A balance between the business and residential sides of the group is key. “It would be a challenge to figure out what would be the balance,” said Chu, who agrees with the group’s traditional role as a resident-driven organization, but wants to find ways for more meaningful relationships with businesses.

“I believe that Fields Corner is interesting in the way that is very unlike many other civic groups … they don’t have a lot of businesses around them,” Chu said, “but Fields Corner has a lot of businesses on Dorchester Ave. and Adams St. and up and down Clayton and Hancock.”

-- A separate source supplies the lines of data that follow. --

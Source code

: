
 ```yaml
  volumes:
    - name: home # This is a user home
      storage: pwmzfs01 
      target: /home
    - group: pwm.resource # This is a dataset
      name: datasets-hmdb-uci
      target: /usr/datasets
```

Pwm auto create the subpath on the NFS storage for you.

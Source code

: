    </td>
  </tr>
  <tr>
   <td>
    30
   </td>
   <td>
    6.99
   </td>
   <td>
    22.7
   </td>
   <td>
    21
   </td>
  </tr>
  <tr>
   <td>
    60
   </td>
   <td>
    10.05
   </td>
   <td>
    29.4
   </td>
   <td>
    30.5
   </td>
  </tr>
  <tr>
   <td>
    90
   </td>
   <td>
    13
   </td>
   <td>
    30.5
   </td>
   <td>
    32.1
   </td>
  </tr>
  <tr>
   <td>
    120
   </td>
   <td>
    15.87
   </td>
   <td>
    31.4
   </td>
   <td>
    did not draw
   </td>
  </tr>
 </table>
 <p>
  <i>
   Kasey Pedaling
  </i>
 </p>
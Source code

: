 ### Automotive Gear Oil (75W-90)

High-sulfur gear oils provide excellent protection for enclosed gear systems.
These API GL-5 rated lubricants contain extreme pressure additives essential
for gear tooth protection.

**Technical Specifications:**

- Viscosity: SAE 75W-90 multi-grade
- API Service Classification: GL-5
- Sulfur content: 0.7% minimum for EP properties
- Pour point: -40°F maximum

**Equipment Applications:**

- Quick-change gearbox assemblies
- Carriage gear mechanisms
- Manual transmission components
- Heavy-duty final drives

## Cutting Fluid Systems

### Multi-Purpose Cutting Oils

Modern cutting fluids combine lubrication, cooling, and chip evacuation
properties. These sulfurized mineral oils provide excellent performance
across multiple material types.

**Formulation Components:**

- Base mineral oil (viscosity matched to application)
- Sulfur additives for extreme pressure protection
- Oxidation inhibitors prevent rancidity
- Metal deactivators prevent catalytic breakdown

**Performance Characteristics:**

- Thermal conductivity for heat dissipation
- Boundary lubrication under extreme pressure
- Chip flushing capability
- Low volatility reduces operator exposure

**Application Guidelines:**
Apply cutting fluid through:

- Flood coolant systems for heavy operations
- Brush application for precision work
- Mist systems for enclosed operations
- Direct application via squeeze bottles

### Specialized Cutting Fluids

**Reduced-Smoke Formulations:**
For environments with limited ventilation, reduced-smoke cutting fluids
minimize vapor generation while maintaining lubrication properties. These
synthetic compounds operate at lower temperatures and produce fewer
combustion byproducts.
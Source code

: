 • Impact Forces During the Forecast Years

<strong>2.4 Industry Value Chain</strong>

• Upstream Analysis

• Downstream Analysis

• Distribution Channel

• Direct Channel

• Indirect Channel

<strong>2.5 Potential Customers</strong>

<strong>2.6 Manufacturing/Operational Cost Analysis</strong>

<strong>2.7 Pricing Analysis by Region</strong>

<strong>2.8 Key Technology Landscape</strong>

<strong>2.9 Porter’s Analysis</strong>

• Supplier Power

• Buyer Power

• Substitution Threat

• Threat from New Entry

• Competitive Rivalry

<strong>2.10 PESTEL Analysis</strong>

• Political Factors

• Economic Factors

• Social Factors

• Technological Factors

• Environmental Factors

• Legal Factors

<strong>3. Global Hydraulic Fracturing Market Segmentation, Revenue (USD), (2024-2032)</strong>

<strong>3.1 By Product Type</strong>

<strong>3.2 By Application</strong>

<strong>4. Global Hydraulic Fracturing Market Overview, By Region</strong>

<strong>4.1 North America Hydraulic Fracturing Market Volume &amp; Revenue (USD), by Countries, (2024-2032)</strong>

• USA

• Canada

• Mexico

Though his hopes are high, Chu notes that “it clearly takes two to tango,” and that businesses need to come to the group’s meetings and respond to outreach efforts before a coalition can be built. “Hopefully, when I take the position this will give us a new beginning,” with portions of the Vietnamese community that “have not been heard from,” he added. “The civic idea is very new to the Vietnamese community because of their previous experience with communist government. Back in Vietnam, their definition of ‘civic group’ is very different.”

Chu thinks that his challenge in reaching out to fellow Vietnamese will be in educating them on what the civic group does and how it can benefit their community, but that all Fields Corner residents share the same basic community goals. “I don’t think it’s very different between the Vietnamese and the non-Vietnamese,” he said, “cleaner streets, better services from the city.”

Tom Gannon and his brother Jim founded the Fields Corner Civic Association over 20 years ago. For the past 15 years, Tom served as the group’s president. As a former officer, he will remain on the association’s executive board.

Gannon sees Chu as a member of the community stepping up to fill a need in the community. “Hiep Chu has been living here for 20 years,” he said. “As people have moved in they’ve become involved, only if they’ve wanted to get involved.” 

The incoming president has a varied background. After coming to the US from Vietnam in 1980, Chu settled in Amherst where he graduated from high school in 1984. He studied civil engineering at Northeastern University and has lived in or around Dorchester since the mid-eighties.

After graduation, he was, from 1990 to 1994, the executive director of the Vietnamese-American Civic Group, a social services organization that serves Boston’s Vietnamese community. He served as the executive director of Vietnamese American Initiative for Development from January 2006 until being fired by the group’s board of directors in July of 2008. His termination spurred outrage in the Dorchester Vietnamese community and caused many residents to rally to his support in opposition to the board’s decision. Today, Chu operates his own construction and real estate development company.

The new set of officers is not devoid of veterans, however. Former association president Ed Crowley has returned to an active role as treasurer. “I’ve known Hiep for a long time. Hiep’s committed and doesn’t want to see the group fall apart, so he stepped up,” Crowley said.

Gretchen Carney is the group’s new secretary; the vice president’s seat is currently vacant.

The agenda of the March 30 meeting includes a presentation from Dorchester House on a proposed new wing project and a discussion of the potential closings of neighborhood library branches.